● Work task
Each line below that contains the word "display" must be copied.

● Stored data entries
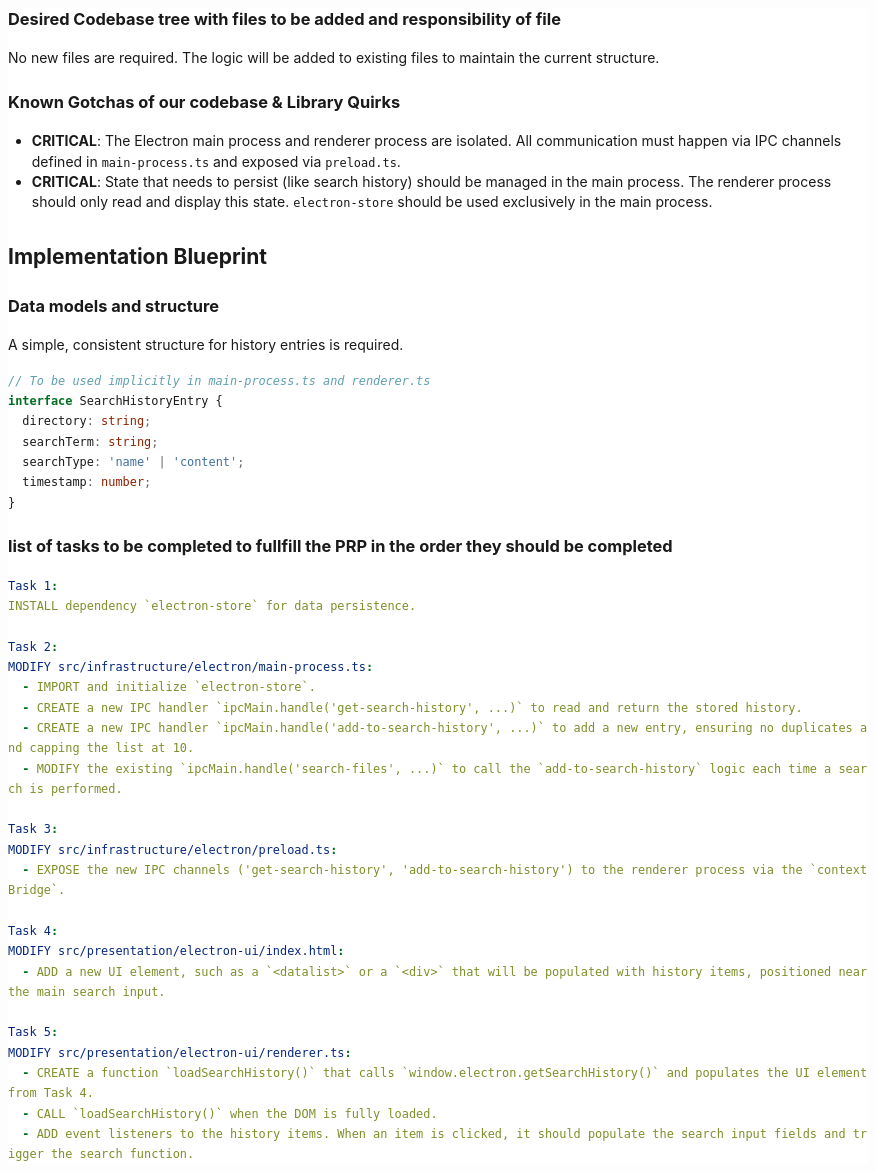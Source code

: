 ### Desired Codebase tree with files to be added and responsibility of file

No new files are required. The logic will be added to existing files to maintain the current structure.

### Known Gotchas of our codebase & Library Quirks

-   **CRITICAL**: The Electron main process and renderer process are isolated. All communication must happen via IPC channels defined in `main-process.ts` and exposed via `preload.ts`.
-   **CRITICAL**: State that needs to persist (like search history) should be managed in the main process. The renderer process should only read and display this state. `electron-store` should be used exclusively in the main process.

## Implementation Blueprint

### Data models and structure

A simple, consistent structure for history entries is required.

```typescript
// To be used implicitly in main-process.ts and renderer.ts
interface SearchHistoryEntry {
  directory: string;
  searchTerm: string;
  searchType: 'name' | 'content';
  timestamp: number;
}
```

### list of tasks to be completed to fullfill the PRP in the order they should be completed

```yaml
Task 1:
INSTALL dependency `electron-store` for data persistence.

Task 2:
MODIFY src/infrastructure/electron/main-process.ts:
  - IMPORT and initialize `electron-store`.
  - CREATE a new IPC handler `ipcMain.handle('get-search-history', ...)` to read and return the stored history.
  - CREATE a new IPC handler `ipcMain.handle('add-to-search-history', ...)` to add a new entry, ensuring no duplicates and capping the list at 10.
  - MODIFY the existing `ipcMain.handle('search-files', ...)` to call the `add-to-search-history` logic each time a search is performed.

Task 3:
MODIFY src/infrastructure/electron/preload.ts:
  - EXPOSE the new IPC channels ('get-search-history', 'add-to-search-history') to the renderer process via the `contextBridge`.

Task 4:
MODIFY src/presentation/electron-ui/index.html:
  - ADD a new UI element, such as a `<datalist>` or a `<div>` that will be populated with history items, positioned near the main search input.

Task 5:
MODIFY src/presentation/electron-ui/renderer.ts:
  - CREATE a function `loadSearchHistory()` that calls `window.electron.getSearchHistory()` and populates the UI element from Task 4.
  - CALL `loadSearchHistory()` when the DOM is fully loaded.
  - ADD event listeners to the history items. When an item is clicked, it should populate the search input fields and trigger the search function.
```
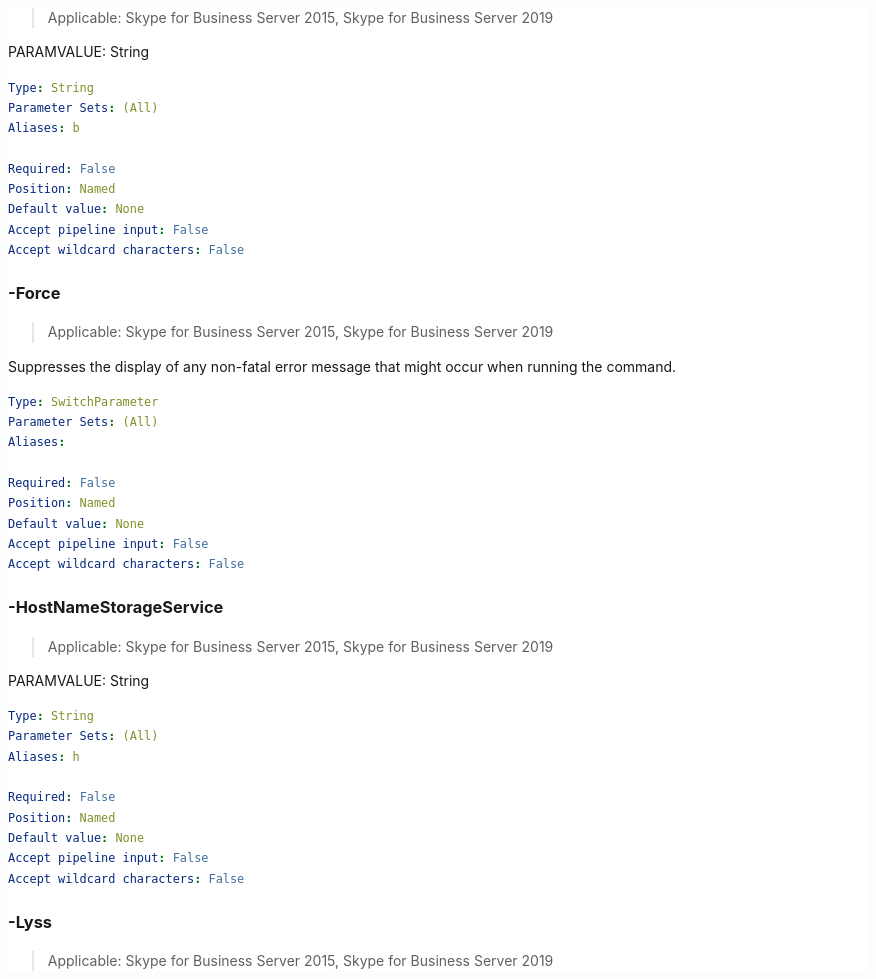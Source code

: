 > Applicable: Skype for Business Server 2015, Skype for Business Server 2019

PARAMVALUE: String

```yaml
Type: String
Parameter Sets: (All)
Aliases: b

Required: False
Position: Named
Default value: None
Accept pipeline input: False
Accept wildcard characters: False
```

### -Force

> Applicable: Skype for Business Server 2015, Skype for Business Server 2019

Suppresses the display of any non-fatal error message that might occur when running the command.

```yaml
Type: SwitchParameter
Parameter Sets: (All)
Aliases:

Required: False
Position: Named
Default value: None
Accept pipeline input: False
Accept wildcard characters: False
```

### -HostNameStorageService

> Applicable: Skype for Business Server 2015, Skype for Business Server 2019

PARAMVALUE: String

```yaml
Type: String
Parameter Sets: (All)
Aliases: h

Required: False
Position: Named
Default value: None
Accept pipeline input: False
Accept wildcard characters: False
```

### -Lyss

> Applicable: Skype for Business Server 2015, Skype for Business Server 2019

● Completed exercise
-   **CRITICAL**: State that needs to persist (like search history) should be managed in the main process. The renderer process should only read and display this state. `electron-store` should be used exclusively in the main process.
Suppresses the display of any non-fatal error message that might occur when running the command.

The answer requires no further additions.